■ What this task involves:
Below is a listing. Quote from it, exactly, the lines from the one containing "- Creation of automated tests" down to the one containing "- Technologies: Excel", both ends included, and nothing else.

━━━━

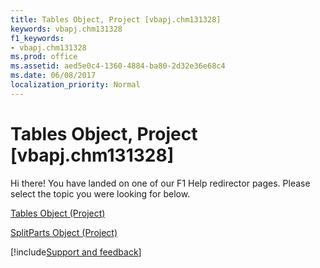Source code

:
 ```yaml
---
title: Tables Object, Project [vbapj.chm131328]
keywords: vbapj.chm131328
f1_keywords:
- vbapj.chm131328
ms.prod: office
ms.assetid: aed5e0c4-1360-4884-ba80-2d32e36e68c4
ms.date: 06/08/2017
localization_priority: Normal
---
```



# Tables Object, Project [vbapj.chm131328]

Hi there! You have landed on one of our F1 Help redirector pages. Please select the topic you were looking for below.

[Tables Object (Project)](https://msdn.microsoft.com/library/0a8b7dd0-b42b-ed96-4d66-c5d35ddeb8ad%28Office.15%29.aspx)

[SplitParts Object (Project)](https://msdn.microsoft.com/library/bc36310c-9289-a363-f2d6-c8a0991725e5%28Office.15%29.aspx)

[!include[Support and feedback](~/includes/feedback-boilerplate.md)]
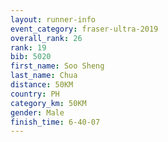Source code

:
 ```yaml
---
layout: runner-info 
event_category: fraser-ultra-2019 
overall_rank: 26
rank: 19
bib: 5020
first_name: Soo Sheng
last_name: Chua
distance: 50KM
country: PH
category_km: 50KM
gender: Male
finish_time: 6-40-07
---
```

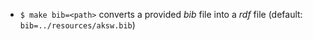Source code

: * ``` $ make bib=<path> ``` converts a provided *bib* file into a *rdf* file (default: ``` bib=../resources/aksw.bib ```)
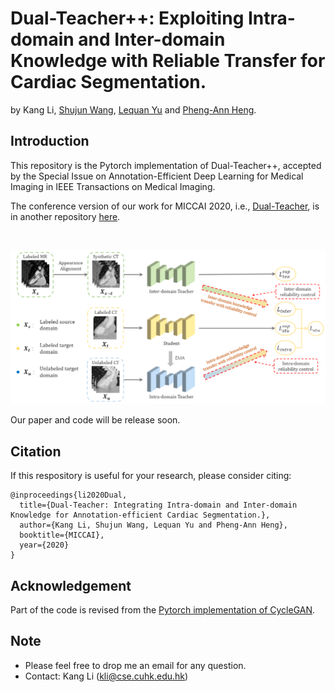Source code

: # Dual-Teacher++: Exploiting Intra-domain and Inter-domain Knowledge with Reliable Transfer for Cardiac Segmentation.

by Kang Li, [Shujun Wang](https://www.cse.cuhk.edu.hk/~sjwang), [Lequan Yu](https://yulequan.github.io/) and [Pheng-Ann Heng](http://www.cse.cuhk.edu.hk/~pheng/).

## Introduction
This repository is the Pytorch implementation of Dual-Teacher++, accepted by the Special Issue on Annotation-Efficient Deep Learning for Medical Imaging in IEEE Transactions on Medical Imaging.

The conference version of our work for MICCAI 2020, i.e., [Dual-Teacher](https://link.springer.com/chapter/10.1007/978-3-030-59710-8_41), is in another repository [here](https://github.com/kli-lalala/Dual-Teacher).

<br/>
<p align="center">
  <img src="fig/main_frame.png">
</p>

Our paper and code will be release soon.


## Citation
If this respository is useful for your research, please consider citing:
```angular2html
@inproceedings{li2020Dual,
  title={Dual-Teacher: Integrating Intra-domain and Inter-domain Knowledge for Annotation-efficient Cardiac Segmentation.},
  author={Kang Li, Shujun Wang, Lequan Yu and Pheng-Ann Heng},
  booktitle={MICCAI}, 
  year={2020}
}
```


## Acknowledgement
Part of the code is revised from the [Pytorch implementation of CycleGAN](https://github.com/junyanz/pytorch-CycleGAN-and-pix2pix).

## Note
* Please feel free to drop me an email for any question.
* Contact: Kang Li (kli@cse.cuhk.edu.hk)
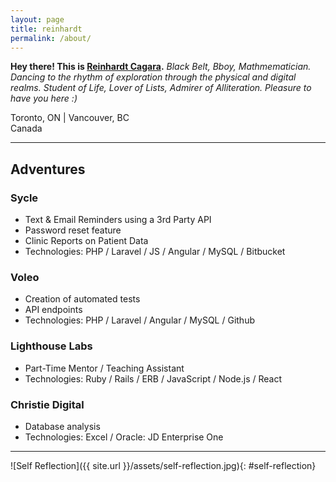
 ```yaml
---
layout: page
title: reinhardt
permalink: /about/
---
```


**Hey there! This is <a href="https://linkedin.com/in/reinhardtcagara">Reinhardt Cagara</a>.** *Black Belt, Bboy, Mathmematician. Dancing to the rhythm of exploration through the physical and digital realms. Student of Life, Lover of Lists, Admirer of Alliteration. Pleasure to have you here :)*

Toronto, ON | Vancouver, BC  
Canada

---------

## Adventures

### Sycle
- Text & Email Reminders using a 3rd Party API
- Password reset feature
- Clinic Reports on Patient Data
- Technologies: PHP / Laravel / JS / Angular / MySQL / Bitbucket

### Voleo
- Creation of automated tests
- API endpoints
- Technologies: PHP / Laravel / Angular / MySQL / Github

### Lighthouse Labs
- Part-Time Mentor / Teaching Assistant
- Technologies: Ruby / Rails / ERB / JavaScript / Node.js / React

### Christie Digital
- Database analysis
- Technologies: Excel / Oracle: JD Enterprise One

---------

![Self Reflection]({{ site.url }}/assets/self-reflection.jpg){: #self-reflection}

━━━━

■ Answer below:
- Creation of automated tests
- API endpoints
- Technologies: PHP / Laravel / Angular / MySQL / Github

### Lighthouse Labs
- Part-Time Mentor / Teaching Assistant
- Technologies: Ruby / Rails / ERB / JavaScript / Node.js / React

### Christie Digital
- Database analysis
- Technologies: Excel / Oracle: JD Enterprise One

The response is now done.